> [Work order]: Everything in the listing below from the line containing "Sat Nov 20 16:19:39 PST 2021 \" through the line containing "Terminator was removed from tracker." must be repeated exactly; the remaining lines are not wanted.

> [Data for analysis]:
--------------------------------------------------

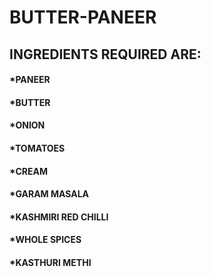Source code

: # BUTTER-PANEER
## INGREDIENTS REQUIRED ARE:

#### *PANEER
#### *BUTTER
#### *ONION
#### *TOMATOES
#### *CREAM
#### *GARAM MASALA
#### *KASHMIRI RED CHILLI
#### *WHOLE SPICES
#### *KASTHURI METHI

--------------------------------------------------

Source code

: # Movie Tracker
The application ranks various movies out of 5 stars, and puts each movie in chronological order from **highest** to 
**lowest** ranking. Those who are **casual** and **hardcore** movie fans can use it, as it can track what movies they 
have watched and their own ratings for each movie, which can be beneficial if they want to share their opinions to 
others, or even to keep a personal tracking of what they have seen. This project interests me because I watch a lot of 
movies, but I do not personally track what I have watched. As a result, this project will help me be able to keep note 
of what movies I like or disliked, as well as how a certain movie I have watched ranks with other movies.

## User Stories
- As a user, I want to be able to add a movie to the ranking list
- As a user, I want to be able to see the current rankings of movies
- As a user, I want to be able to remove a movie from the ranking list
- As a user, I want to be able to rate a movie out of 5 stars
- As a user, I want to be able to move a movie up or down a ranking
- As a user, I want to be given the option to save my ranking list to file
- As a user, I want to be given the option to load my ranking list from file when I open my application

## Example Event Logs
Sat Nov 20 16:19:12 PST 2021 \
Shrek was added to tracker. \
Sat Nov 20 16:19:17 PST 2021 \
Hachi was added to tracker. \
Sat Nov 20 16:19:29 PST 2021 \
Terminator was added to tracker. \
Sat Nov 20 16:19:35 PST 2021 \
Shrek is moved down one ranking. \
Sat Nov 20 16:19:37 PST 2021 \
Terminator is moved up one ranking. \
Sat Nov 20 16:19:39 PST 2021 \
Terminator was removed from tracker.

--------------------------------------------------

> [Solution for this exercise]:
Sat Nov 20 16:19:39 PST 2021 \
Terminator was removed from tracker.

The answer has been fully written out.